+++ DATA SUPPLIED +++
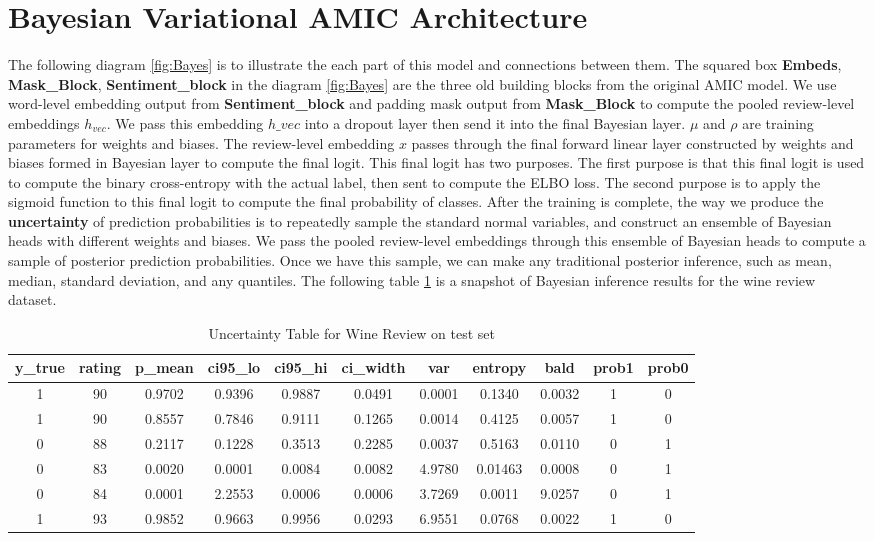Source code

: \documentclass{article}
\begin{document}
\section{Bayesian Variational AMIC Architecture}
The following diagram \ref{fig:Bayes} is to illustrate the each part of this model and connections between them. The squared box \textbf{Embeds}, \textbf{Mask\_Block}, \textbf{Sentiment\_block} in the diagram \ref{fig:Bayes} are the three old building blocks from the original AMIC model. We use word-level embedding output from \textbf{Sentiment\_block} and padding mask output from \textbf{Mask\_Block} to compute the pooled review-level embeddings $h_{vec}$. We pass this embedding $h\_{vec}$ into a dropout layer then send it into the final Bayesian layer. $\mu$ and $\rho$ are training parameters for weights and biases. The review-level embedding $x$ passes through the final forward linear layer constructed by weights and biases formed in Bayesian layer to compute the final logit. This final logit has two purposes. The first purpose is that this final logit is used to compute the binary cross-entropy with the actual label, then sent to compute the ELBO loss. The second purpose is to apply the sigmoid function to this final logit to compute the final probability of classes. After the training is complete, the way we produce the \textbf{uncertainty} of prediction probabilities is to repeatedly sample the standard normal variables, and construct an ensemble of Bayesian heads with different weights and biases. We pass the pooled review-level embeddings through this ensemble of Bayesian heads to compute a sample of posterior prediction probabilities. Once we have this sample, we can make any traditional posterior inference, such as mean, median, standard deviation, and any quantiles. The following table \ref{tab:un} is a snapshot of Bayesian inference results for the wine review dataset. 
\begin{table}[!ht]
    \centering
    \begin{tabular}{|c|c|c|c|c|c|c|c|c|c|c|}
    \hline y\_true & rating & p\_mean & ci95\_lo & ci95\_hi & ci\_width & var & entropy & bald & prob1  & prob0  \\
    \hline 1 & 90 & 0.9702 & 0.9396 & 0.9887 & 0.0491 & 0.0001 & 0.1340 & 0.0032 & 1 & 0  \\
    \hline 1 & 90 & 0.8557 & 0.7846 & 0.9111 & 0.1265 & 0.0014 & 0.4125 & 0.0057 & 1 & 0 \\
    \hline 0 & 88 & 0.2117 & 0.1228 & 0.3513 & 0.2285 & 0.0037 & 0.5163 & 0.0110 & 0 & 1  \\
    \hline 0 & 83 & 0.0020 & 0.0001 & 0.0084 & 0.0082 & 4.9780 & 0.01463 & 0.0008 & 0 &  1 \\
    \hline 0 & 84 & 0.0001 & 2.2553 & 0.0006 & 0.0006 & 3.7269 & 0.0011 & 9.0257 & 0 & 1 \\
    \hline 1 & 93 & 0.9852 & 0.9663 & 0.9956 & 0.0293 & 6.9551 & 0.0768 & 0.0022 & 1 & 0 \\
    \hline
    \end{tabular}
    \caption{Uncertainty Table for Wine Review on test set}
    \label{tab:un}
\end{table}
\end{document}
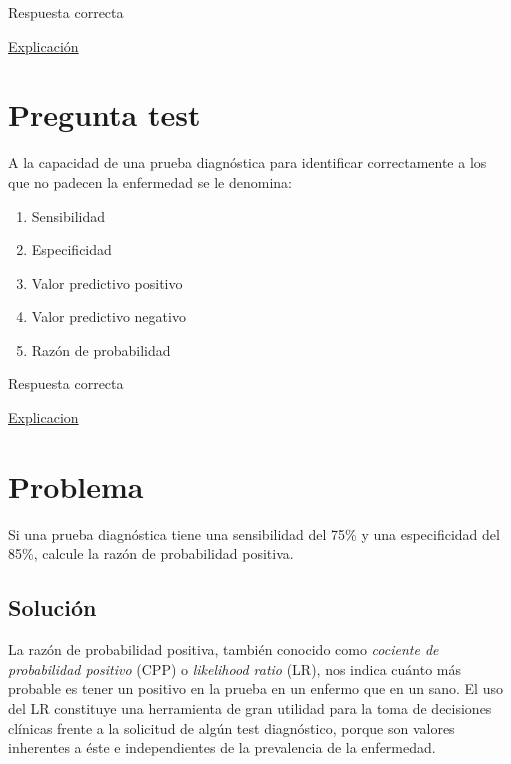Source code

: \documentclass[
]{book}
\providecommand{\tightlist}{%
  \setlength{\itemsep}{0pt}\setlength{\parskip}{0pt}}
\begin{document}
Respuesta correcta

\href{https://www.elsevier.es/es-revista-educacion-medica-71-articulo-el-odds-ratio-su-interpretacion-S1575181317300360}{Explicación}

\hypertarget{pregunta-test-108}{%
\section{Pregunta test}\label{pregunta-test-108}}

A la capacidad de una prueba diagnóstica para identificar correctamente a los que no padecen la enfermedad se le denomina:

\begin{enumerate}
\def\labelenumi{\alph{enumi})}
\tightlist
\item
  Sensibilidad
\item
  Especificidad
\item
  Valor predictivo positivo
\item
  Valor predictivo negativo
\item
  Razón de probabilidad
\end{enumerate}

Respuesta correcta

\href{https://1fjmanzano.github.io/bioestadistica/relaci\%C3\%B3n-entre-variables-cualitativas.html\#diagno\%CC\%81stico-cli\%CC\%81nico}{Explicacion}

\hypertarget{problema-9}{%
\section{Problema}\label{problema-9}}

Si una prueba diagnóstica tiene una sensibilidad del 75\% y una especificidad del 85\%, calcule la razón de probabilidad positiva.

\hypertarget{soluciuxf3n-7}{%
\subsection{Solución}\label{soluciuxf3n-7}}

La razón de probabilidad positiva, también conocido como \emph{cociente de probabilidad positivo} (CPP) o \emph{likelihood ratio} (LR), nos indica cuánto más probable es tener un positivo en la prueba en un enfermo que en un sano. El uso del LR constituye una herramienta de gran utilidad para la toma de decisiones clínicas frente a la solicitud de algún test diagnóstico, porque son valores inherentes a éste e independientes de la prevalencia de la enfermedad.
\end{document}
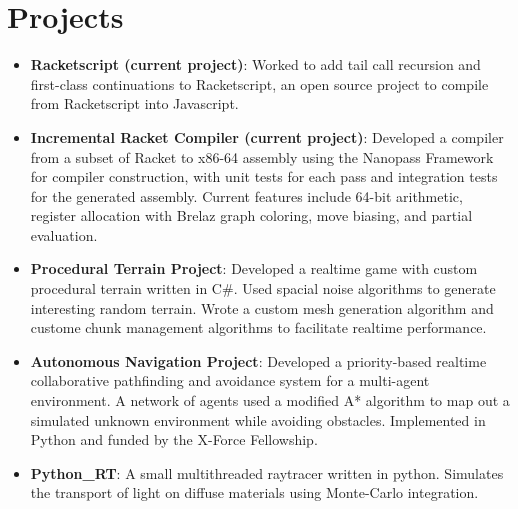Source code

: \documentclass[letterpaper,11pt]{article}
\newcommand{\resumeItem}[2]{
  \item\small{
    \textbf{#1}{: #2 \vspace{-2pt}}
  }
}
\newcommand{\resumeSubItem}[2]{\resumeItem{#1}{#2}\vspace{-4pt}}
\newcommand{\resumeSubHeadingListStart}{\begin{itemize}[leftmargin=*]}
\newcommand{\resumeSubHeadingListEnd}{\end{itemize}}
\begin{document}
\section{Projects}
  \resumeSubHeadingListStart
    \resumeSubItem{Racketscript (current project)}
      {Worked to add tail call recursion and first-class continuations to Racketscript, an open source project to compile from Racketscript into Javascript.}
    \resumeSubItem{Incremental Racket Compiler (current project)}
      {Developed a compiler from a subset of Racket to x86-64 assembly using the Nanopass Framework for compiler construction, with unit tests for each pass and integration tests for the generated assembly. Current features include 64-bit arithmetic, register allocation with Brelaz graph coloring, move biasing, and partial evaluation.}
    \resumeSubItem{Procedural Terrain Project}
      {Developed a realtime game with custom procedural terrain written in C\#. Used spacial noise algorithms to generate interesting random terrain. Wrote a custom mesh generation algorithm and custome chunk management algorithms to facilitate realtime performance.}
    \resumeSubItem{Autonomous Navigation Project}
      {Developed a priority-based realtime collaborative pathfinding and avoidance system for a multi-agent environment. A network of agents used a modified A* algorithm to map out a simulated unknown environment while avoiding obstacles. Implemented in Python and funded by the X-Force Fellowship.}
    \resumeSubItem{Python\_RT}
      {A small multithreaded raytracer written in python. Simulates the transport of light on diffuse materials using Monte-Carlo integration.}
  \resumeSubHeadingListEnd
\end{document}
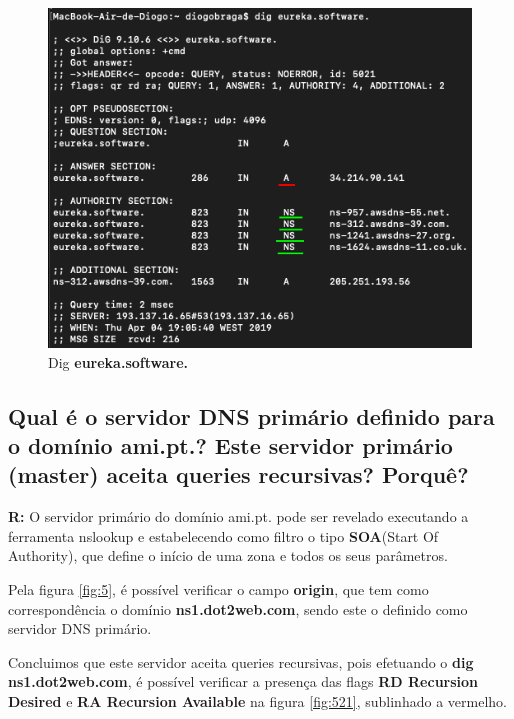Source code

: \documentclass{llncs}
\begin{document}
\begin{figure}[H]
\begin{center}
\includegraphics[scale=0.6]{4.png}
\end{center}
\caption{\label{fig:4}Dig \textbf{eureka.software.}}
\end{figure}


\subsection{\textbf{Qual é o servidor DNS primário definido para o domínio ami.pt.? Este servidor primário (master) aceita queries recursivas? Porquê?}}
\textbf{R:} O servidor primário do domínio ami.pt. pode ser revelado executando a ferramenta nslookup e estabelecendo como filtro o tipo \textbf{SOA}(Start Of Authority), que define o início de uma zona e todos os seus parâmetros.

Pela figura \ref{fig:5}, é possível verificar o campo \textbf{origin}, que tem como correspondência o domínio \textbf{ns1.dot2web.com}, sendo este o definido como servidor DNS primário.

Concluimos que este servidor aceita queries recursivas, pois efetuando o \textbf{dig ns1.dot2web.com}, é possível verificar a presença das flags \textbf{RD Recursion Desired} e \textbf{RA Recursion Available} na figura \ref{fig:521}, sublinhado a vermelho.
\end{document}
+++
* WHAT TO PRODUCE: Write out the records above exactly as they appear, leaving out any pictures.

* OUTPUT OF THE EXERCISE:
Source code

: \documentclass{article}
\begin{document}
\section{Bayesian Variational AMIC Architecture}
The following diagram \ref{fig:Bayes} is to illustrate the each part of this model and connections between them. The squared box \textbf{Embeds}, \textbf{Mask\_Block}, \textbf{Sentiment\_block} in the diagram \ref{fig:Bayes} are the three old building blocks from the original AMIC model. We use word-level embedding output from \textbf{Sentiment\_block} and padding mask output from \textbf{Mask\_Block} to compute the pooled review-level embeddings $h_{vec}$. We pass this embedding $h\_{vec}$ into a dropout layer then send it into the final Bayesian layer. $\mu$ and $\rho$ are training parameters for weights and biases. The review-level embedding $x$ passes through the final forward linear layer constructed by weights and biases formed in Bayesian layer to compute the final logit. This final logit has two purposes. The first purpose is that this final logit is used to compute the binary cross-entropy with the actual label, then sent to compute the ELBO loss. The second purpose is to apply the sigmoid function to this final logit to compute the final probability of classes. After the training is complete, the way we produce the \textbf{uncertainty} of prediction probabilities is to repeatedly sample the standard normal variables, and construct an ensemble of Bayesian heads with different weights and biases. We pass the pooled review-level embeddings through this ensemble of Bayesian heads to compute a sample of posterior prediction probabilities. Once we have this sample, we can make any traditional posterior inference, such as mean, median, standard deviation, and any quantiles. The following table \ref{tab:un} is a snapshot of Bayesian inference results for the wine review dataset. 
\begin{table}[!ht]
    \centering
    \begin{tabular}{|c|c|c|c|c|c|c|c|c|c|c|}
    \hline y\_true & rating & p\_mean & ci95\_lo & ci95\_hi & ci\_width & var & entropy & bald & prob1  & prob0  \\
    \hline 1 & 90 & 0.9702 & 0.9396 & 0.9887 & 0.0491 & 0.0001 & 0.1340 & 0.0032 & 1 & 0  \\
    \hline 1 & 90 & 0.8557 & 0.7846 & 0.9111 & 0.1265 & 0.0014 & 0.4125 & 0.0057 & 1 & 0 \\
    \hline 0 & 88 & 0.2117 & 0.1228 & 0.3513 & 0.2285 & 0.0037 & 0.5163 & 0.0110 & 0 & 1  \\
    \hline 0 & 83 & 0.0020 & 0.0001 & 0.0084 & 0.0082 & 4.9780 & 0.01463 & 0.0008 & 0 &  1 \\
    \hline 0 & 84 & 0.0001 & 2.2553 & 0.0006 & 0.0006 & 3.7269 & 0.0011 & 9.0257 & 0 & 1 \\
    \hline 1 & 93 & 0.9852 & 0.9663 & 0.9956 & 0.0293 & 6.9551 & 0.0768 & 0.0022 & 1 & 0 \\
    \hline
    \end{tabular}
    \caption{Uncertainty Table for Wine Review on test set}
    \label{tab:un}
\end{table}
\end{document}
Source code

: \documentclass[
]{book}
\providecommand{\tightlist}{%
  \setlength{\itemsep}{0pt}\setlength{\parskip}{0pt}}
\begin{document}
Respuesta correcta

\href{https://www.elsevier.es/es-revista-educacion-medica-71-articulo-el-odds-ratio-su-interpretacion-S1575181317300360}{Explicación}

\hypertarget{pregunta-test-108}{%
\section{Pregunta test}\label{pregunta-test-108}}

A la capacidad de una prueba diagnóstica para identificar correctamente a los que no padecen la enfermedad se le denomina:

\begin{enumerate}
\def\labelenumi{\alph{enumi})}
\tightlist
\item
  Sensibilidad
\item
  Especificidad
\item
  Valor predictivo positivo
\item
  Valor predictivo negativo
\item
  Razón de probabilidad
\end{enumerate}

Respuesta correcta

\href{https://1fjmanzano.github.io/bioestadistica/relaci\%C3\%B3n-entre-variables-cualitativas.html\#diagno\%CC\%81stico-cli\%CC\%81nico}{Explicacion}

\hypertarget{problema-9}{%
\section{Problema}\label{problema-9}}

Si una prueba diagnóstica tiene una sensibilidad del 75\% y una especificidad del 85\%, calcule la razón de probabilidad positiva.

\hypertarget{soluciuxf3n-7}{%
\subsection{Solución}\label{soluciuxf3n-7}}

La razón de probabilidad positiva, también conocido como \emph{cociente de probabilidad positivo} (CPP) o \emph{likelihood ratio} (LR), nos indica cuánto más probable es tener un positivo en la prueba en un enfermo que en un sano. El uso del LR constituye una herramienta de gran utilidad para la toma de decisiones clínicas frente a la solicitud de algún test diagnóstico, porque son valores inherentes a éste e independientes de la prevalencia de la enfermedad.
\end{document}
Source code

: \documentclass[letterpaper,11pt]{article}
\newcommand{\resumeItem}[2]{
  \item\small{
    \textbf{#1}{: #2 \vspace{-2pt}}
  }
}
\newcommand{\resumeSubItem}[2]{\resumeItem{#1}{#2}\vspace{-4pt}}
\newcommand{\resumeSubHeadingListStart}{\begin{itemize}[leftmargin=*]}
\newcommand{\resumeSubHeadingListEnd}{\end{itemize}}
\begin{document}
\section{Projects}
  \resumeSubHeadingListStart
    \resumeSubItem{Racketscript (current project)}
      {Worked to add tail call recursion and first-class continuations to Racketscript, an open source project to compile from Racketscript into Javascript.}
    \resumeSubItem{Incremental Racket Compiler (current project)}
      {Developed a compiler from a subset of Racket to x86-64 assembly using the Nanopass Framework for compiler construction, with unit tests for each pass and integration tests for the generated assembly. Current features include 64-bit arithmetic, register allocation with Brelaz graph coloring, move biasing, and partial evaluation.}
    \resumeSubItem{Procedural Terrain Project}
      {Developed a realtime game with custom procedural terrain written in C\#. Used spacial noise algorithms to generate interesting random terrain. Wrote a custom mesh generation algorithm and custome chunk management algorithms to facilitate realtime performance.}
    \resumeSubItem{Autonomous Navigation Project}
      {Developed a priority-based realtime collaborative pathfinding and avoidance system for a multi-agent environment. A network of agents used a modified A* algorithm to map out a simulated unknown environment while avoiding obstacles. Implemented in Python and funded by the X-Force Fellowship.}
    \resumeSubItem{Python\_RT}
      {A small multithreaded raytracer written in python. Simulates the transport of light on diffuse materials using Monte-Carlo integration.}
  \resumeSubHeadingListEnd
\end{document}
Source code

: \documentclass{llncs}
\begin{document}
\begin{figure}[H]
\begin{center}
\includegraphics[scale=0.6]{4.png}
\end{center}
\caption{\label{fig:4}Dig \textbf{eureka.software.}}
\end{figure}


\subsection{\textbf{Qual é o servidor DNS primário definido para o domínio ami.pt.? Este servidor primário (master) aceita queries recursivas? Porquê?}}
\textbf{R:} O servidor primário do domínio ami.pt. pode ser revelado executando a ferramenta nslookup e estabelecendo como filtro o tipo \textbf{SOA}(Start Of Authority), que define o início de uma zona e todos os seus parâmetros.

Pela figura \ref{fig:5}, é possível verificar o campo \textbf{origin}, que tem como correspondência o domínio \textbf{ns1.dot2web.com}, sendo este o definido como servidor DNS primário.

Concluimos que este servidor aceita queries recursivas, pois efetuando o \textbf{dig ns1.dot2web.com}, é possível verificar a presença das flags \textbf{RD Recursion Desired} e \textbf{RA Recursion Available} na figura \ref{fig:521}, sublinhado a vermelho.
\end{document}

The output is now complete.